(Items listed in a dataset)
◆ ◆ ◆ ◆ ◆

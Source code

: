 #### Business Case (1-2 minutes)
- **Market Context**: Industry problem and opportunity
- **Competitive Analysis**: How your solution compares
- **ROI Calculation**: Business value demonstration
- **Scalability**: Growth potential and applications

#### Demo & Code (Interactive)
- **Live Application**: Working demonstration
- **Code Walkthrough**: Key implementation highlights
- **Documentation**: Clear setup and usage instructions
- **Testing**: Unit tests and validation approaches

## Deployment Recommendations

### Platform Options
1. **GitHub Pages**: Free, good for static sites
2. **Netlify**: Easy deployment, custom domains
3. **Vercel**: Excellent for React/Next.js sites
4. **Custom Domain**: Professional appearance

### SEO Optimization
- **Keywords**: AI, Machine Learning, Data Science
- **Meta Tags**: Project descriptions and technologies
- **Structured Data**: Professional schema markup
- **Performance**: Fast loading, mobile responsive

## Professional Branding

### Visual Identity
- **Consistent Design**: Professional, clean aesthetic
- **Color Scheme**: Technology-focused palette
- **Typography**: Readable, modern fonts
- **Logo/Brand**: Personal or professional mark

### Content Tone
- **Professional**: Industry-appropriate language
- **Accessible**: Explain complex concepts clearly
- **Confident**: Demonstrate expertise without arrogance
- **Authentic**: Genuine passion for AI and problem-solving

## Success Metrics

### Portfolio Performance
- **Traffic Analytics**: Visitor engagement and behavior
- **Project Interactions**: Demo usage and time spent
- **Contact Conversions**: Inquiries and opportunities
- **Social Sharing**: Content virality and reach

◆ ◆ ◆ ◆ ◆

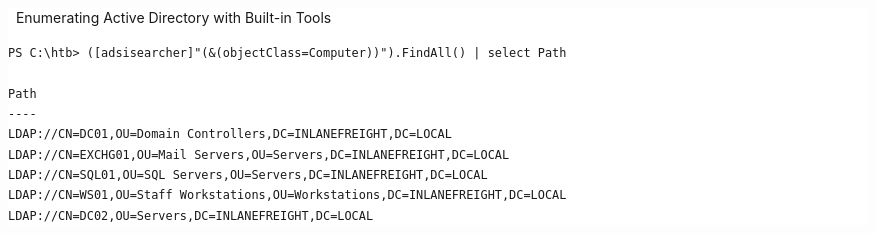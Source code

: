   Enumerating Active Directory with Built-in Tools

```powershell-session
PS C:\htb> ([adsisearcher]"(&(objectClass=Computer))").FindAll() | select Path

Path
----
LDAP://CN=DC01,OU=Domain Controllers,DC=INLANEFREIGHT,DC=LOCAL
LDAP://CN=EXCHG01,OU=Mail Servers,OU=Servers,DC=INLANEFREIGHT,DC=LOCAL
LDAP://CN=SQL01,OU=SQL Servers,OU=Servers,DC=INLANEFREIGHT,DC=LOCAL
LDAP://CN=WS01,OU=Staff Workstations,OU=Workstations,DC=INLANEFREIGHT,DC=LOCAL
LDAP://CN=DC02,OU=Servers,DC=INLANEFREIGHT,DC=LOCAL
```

◆ ◆ ◆ ◆ ◆

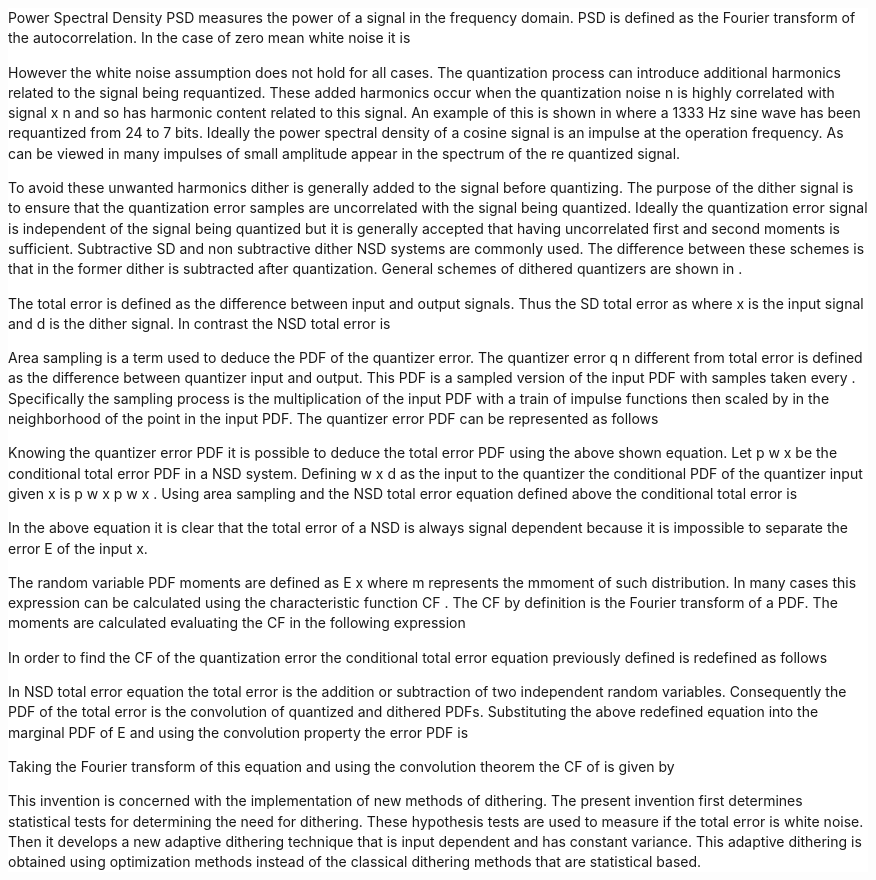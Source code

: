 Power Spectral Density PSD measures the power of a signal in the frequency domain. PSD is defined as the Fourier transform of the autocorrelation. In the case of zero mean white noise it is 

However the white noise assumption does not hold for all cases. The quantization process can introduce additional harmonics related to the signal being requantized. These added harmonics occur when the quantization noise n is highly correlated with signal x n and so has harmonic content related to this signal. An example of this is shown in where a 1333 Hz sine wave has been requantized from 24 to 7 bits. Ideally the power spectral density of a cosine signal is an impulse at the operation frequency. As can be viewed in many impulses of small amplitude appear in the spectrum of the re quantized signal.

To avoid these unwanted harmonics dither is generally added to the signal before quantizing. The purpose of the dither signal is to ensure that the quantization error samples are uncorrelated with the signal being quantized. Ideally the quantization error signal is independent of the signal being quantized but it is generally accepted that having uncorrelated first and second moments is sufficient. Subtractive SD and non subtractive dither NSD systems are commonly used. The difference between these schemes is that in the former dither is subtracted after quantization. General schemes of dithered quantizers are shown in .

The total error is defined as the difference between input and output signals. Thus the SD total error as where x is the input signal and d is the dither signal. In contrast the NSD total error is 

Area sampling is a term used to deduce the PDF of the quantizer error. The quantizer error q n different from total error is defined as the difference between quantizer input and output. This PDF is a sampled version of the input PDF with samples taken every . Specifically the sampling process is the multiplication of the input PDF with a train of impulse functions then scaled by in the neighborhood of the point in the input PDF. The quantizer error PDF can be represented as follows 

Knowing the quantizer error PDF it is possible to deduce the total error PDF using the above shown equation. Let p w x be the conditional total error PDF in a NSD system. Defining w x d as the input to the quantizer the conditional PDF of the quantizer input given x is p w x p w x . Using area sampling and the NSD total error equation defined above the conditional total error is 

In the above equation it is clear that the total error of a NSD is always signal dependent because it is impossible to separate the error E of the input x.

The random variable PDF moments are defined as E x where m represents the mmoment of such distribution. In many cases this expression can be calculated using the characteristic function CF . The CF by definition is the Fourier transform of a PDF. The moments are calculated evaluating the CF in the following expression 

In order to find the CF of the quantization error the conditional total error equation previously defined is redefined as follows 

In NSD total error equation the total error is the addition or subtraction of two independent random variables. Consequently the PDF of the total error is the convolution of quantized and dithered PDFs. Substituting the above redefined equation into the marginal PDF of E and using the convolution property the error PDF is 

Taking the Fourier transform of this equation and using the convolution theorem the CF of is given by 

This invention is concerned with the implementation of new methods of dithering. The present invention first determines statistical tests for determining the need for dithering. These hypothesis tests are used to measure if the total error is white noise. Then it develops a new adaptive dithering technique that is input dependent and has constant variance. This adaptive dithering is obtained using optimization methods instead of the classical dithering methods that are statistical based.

◆ ◆ ◆ ◆ ◆

Problem statement
Copy word for word the stretch of entries above from the line that has "- **Keywords**: AI, Machine" through the line that has "- **Social Sharing**: Content", both ends included, and nothing outside it.

Answer space
- **Keywords**: AI, Machine Learning, Data Science
- **Meta Tags**: Project descriptions and technologies
- **Structured Data**: Professional schema markup
- **Performance**: Fast loading, mobile responsive

## Professional Branding

### Visual Identity
- **Consistent Design**: Professional, clean aesthetic
- **Color Scheme**: Technology-focused palette
- **Typography**: Readable, modern fonts
- **Logo/Brand**: Personal or professional mark

### Content Tone
- **Professional**: Industry-appropriate language
- **Accessible**: Explain complex concepts clearly
- **Confident**: Demonstrate expertise without arrogance
- **Authentic**: Genuine passion for AI and problem-solving

## Success Metrics

### Portfolio Performance
- **Traffic Analytics**: Visitor engagement and behavior
- **Project Interactions**: Demo usage and time spent
- **Contact Conversions**: Inquiries and opportunities
- **Social Sharing**: Content virality and reach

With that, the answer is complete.